Add parent classes for smoothers
In our meeting today the question was posed, which methods we should include in the abstract Operator interface.
One idea was to include all the smoothing procedures to make it easier to switch between operators and smoothers at runtime. This is currently not possible and since all our operators have different smoothers, changing the operator often requires commenting in large amounts of code to pass compilation, even if the respective code paths are never taken.
This idea was rejected to avoid too much clutter in the base class in the long run and since from an idiomatic point of view a class should be able to implement all the methods of the parent class.
An alternative suggestion was to implement an interface for every smoother type.

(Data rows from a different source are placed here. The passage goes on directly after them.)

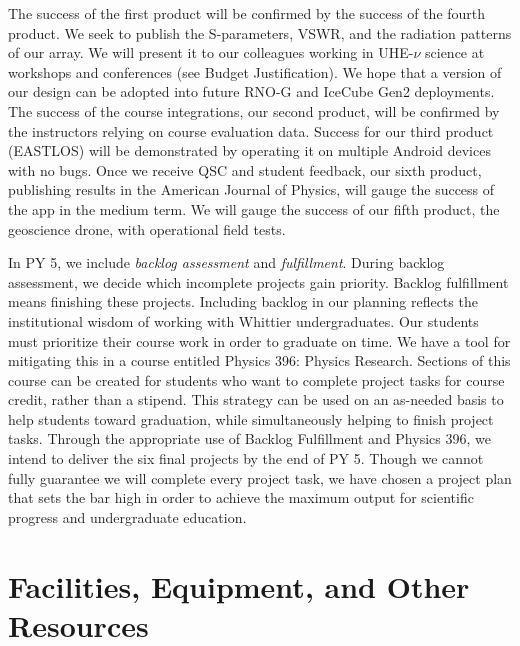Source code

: \documentclass[11pt]{amsart}
\begin{document}
The success of the first product will be confirmed by the success of the fourth product.  We seek to publish the S-parameters, VSWR, and the radiation patterns of our array.  We will present it to our colleagues working in UHE-$\nu$ science at workshops and conferences (see Budget Justification).  We hope that a version of our design can be adopted into future RNO-G and IceCube Gen2 deployments.  The success of the course integrations, our second product, will be confirmed by the instructors relying on course evaluation data.  Success for our third product (EASTLOS) will be demonstrated by operating it on multiple Android devices with no bugs.  Once we receive QSC and student feedback, our sixth product, publishing results in the American Journal of Physics, will gauge the success of the app in the medium term.  We will gauge the success of our fifth product, the geoscience drone, with operational field tests.

In PY 5, we include \textit{backlog assessment} and \textit{fulfillment}.  During backlog assessment, we decide which incomplete projects gain priority.  Backlog fulfillment means finishing these projects.  Including backlog in our planning reflects the institutional wisdom of working with Whittier undergraduates.  Our students must prioritize their course work in order to graduate on time.  We have a tool for mitigating this in a course entitled Physics 396: Physics Research.  Sections of this course can be created for students who want to complete project tasks for course credit, rather than a stipend.  This strategy can be used on an as-needed basis to help students toward graduation, while simultaneously helping to finish project tasks.  Through the appropriate use of Backlog Fulfillment and Physics 396, we intend to deliver the six final projects by the end of PY 5.  Though we cannot fully guarantee we will complete every project task, we have chosen a project plan that sets the bar high in order to achieve the maximum output for scientific progress and undergraduate education.

\clearpage

\section{Facilities, Equipment, and Other Resources}
\end{document}

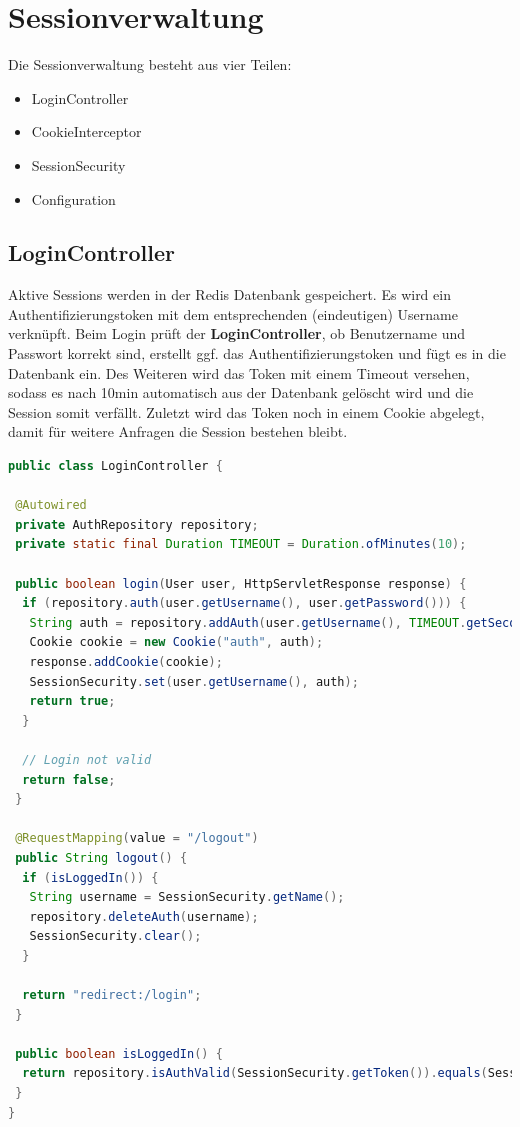 \documentclass[
    a4paper
]{scrreprt}
\begin{document}
    \section{Sessionverwaltung}
    Die Sessionverwaltung besteht aus vier Teilen:
    	\begin{itemize} 
    	\item LoginController
    	\item CookieInterceptor
    	\item SessionSecurity
    	\item Configuration
    \end{itemize}
\subsection{LoginController}
	Aktive Sessions werden in der Redis Datenbank gespeichert. Es wird ein Authentifizierungstoken mit dem entsprechenden (eindeutigen) Username verknüpft. Beim Login prüft der \textbf{LoginController}, ob Benutzername und Passwort korrekt sind, erstellt ggf. das Authentifizierungstoken und fügt es in die Datenbank ein. Des Weiteren wird das Token mit einem Timeout versehen, sodass es nach 10min automatisch aus der Datenbank gelöscht wird und die Session somit verfällt. Zuletzt wird das Token noch in einem Cookie abgelegt, damit für weitere Anfragen die Session bestehen bleibt.
	\begin{lstlisting}[language=java]
public class LoginController {
	
 @Autowired
 private AuthRepository repository;
 private static final Duration TIMEOUT = Duration.ofMinutes(10);

 public boolean login(User user, HttpServletResponse response) {
  if (repository.auth(user.getUsername(), user.getPassword())) {
   String auth = repository.addAuth(user.getUsername(), TIMEOUT.getSeconds(), TimeUnit.SECONDS);
   Cookie cookie = new Cookie("auth", auth);
   response.addCookie(cookie);
   SessionSecurity.set(user.getUsername(), auth);
   return true;
  }

  // Login not valid
  return false;
 }

 @RequestMapping(value = "/logout")
 public String logout() {
  if (isLoggedIn()) {
   String username = SessionSecurity.getName();
   repository.deleteAuth(username);
   SessionSecurity.clear();
  }

  return "redirect:/login";
 }

 public boolean isLoggedIn() {
  return repository.isAuthValid(SessionSecurity.getToken()).equals(SessionSecurity.getName());
 }
}
	\end{lstlisting}
	
\end{document}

For the Jacobi, GS and symmetric GS this could look as follows:
template < typename Function >
class JacobiSmoothable
{
public:
virtual ~JacobiSmoothable() = default;
virtual void smooth_jac( const Function& dst,
const Function& rhs,
const Function& tmp,
const real_t& relax,
size_t level,
DoFType flag ) const = 0;
};
template < typename Function >
class GSSmoothable
{
public:
virtual ~GSSmoothable() = default;
virtual void smooth_gs( const Function& dst, const Function& rhs, size_t level, DoFType flag ) const = 0;
};
template < typename Function >
class GSBackwardsSmoothable
{
public:
virtual ~GSBackwardsSmoothable() = default;
virtual void smooth_gs_backwards( const Function& dst, const Function& rhs, size_t level, DoFType flag ) const = 0;
};
// ... all the other smoothers ..
Operators, which want to support some of the smoothers can then inherit from the respective interfaces. For a reduced version of the P1ConstantOperator which only support Jacobi and forward GS this could look like this:
template < class P1Form, bool Diagonal = false, bool Lumped = false, bool InvertDiagonal = false >
class P1ConstantOperator : public Operator< P1Function< real_t >, P1Function< real_t > >,
public JacobiSmoothable< P1Function< real_t > >,
public GSSmoothable< P1Function< real_t > >
{
public:
void smooth_jac( const P1Function< real_t >& dst,
const P1Function< real_t >& rhs,
const P1Function< real_t >& tmp,
const real_t& relax,
size_t level,
DoFType flag ) const override
{
// implementation ...
}
void smooth_gs( const P1Function< real_t >& dst, const P1Function< real_t >& rhs, size_t level, DoFType flag ) const override
{
// implementation ...
}
};
Our solvers can then dynamically at runtime check if the operator supports the given smoother, and throw an exception if this is not the case:
template < class OperatorType >
class GaussSeidelSmoother : public Solver< OperatorType >
{
public:
void solve( const OperatorType& A,
const typename OperatorType::srcType& x,
const typename OperatorType::dstType& b,
const size_t level ) override
{
if ( const auto* A_gs = dynamic_cast< const GSSmoothable< typename OperatorType::srcType >* >( &A ) )
{
A_gs->smooth_gs( x, b, level, flag_ );
}
else
{
throw std::runtime_error( "The Gauss-Seidel Operator requires the GSSmoothable interface." );
}
}
// ...
};
template < class OperatorType >
class SymmetricGaussSeidelSmoother : public Solver< OperatorType >
{
public:
void solve( const OperatorType& A,
const typename OperatorType::srcType& x,
const typename OperatorType::dstType& b,
const size_t level ) override
{
if ( const auto* A_gs = dynamic_cast< const GSSmoothable< typename OperatorType::srcType >* >( &A ) )
{
A_gs->smooth_gs( x, b, level, flag_ );
}
else
{
throw std::runtime_error( "The symmetric Gauss-Seidel Operator requires the GSSmoothable interface." );
}
if( const auto* A_gs_bw = dynamic_cast< const GSBackwardsSmoothable< typename OperatorType::srcType >* >( &A ))
{
A_gs_bw->smooth_gs_backwards( x, b, level, flag_ );
}
else
{
throw std::runtime_error( "The symmetric Gauss-Seidel Operator requires the GSBackwardsSmoothable interface." );
}
}
// ...
};
Thus in the example above the GaussSeidelSmoother
would work for the P1ConstantLaplaceOperator
, while the SymmetricGaussSeidelSmoother
would throw an exception:
P1ConstantLaplaceOperator A( /* ... */ );
GaussSeidelSmoother< P1ConstantLaplaceOperator > GS ( /* ... */ );
SymmetricGaussSeidelSmoother< P1ConstantLaplaceOperator > SGS ( /* ... */ );
// works
GS.solve( A, x, b, level );
std::cout << "GS finished!" << std::endl;
// throws an exception at runtime
SGS.solve( A, x, b, level );
std::cout << "SGS finished!" << std::endl;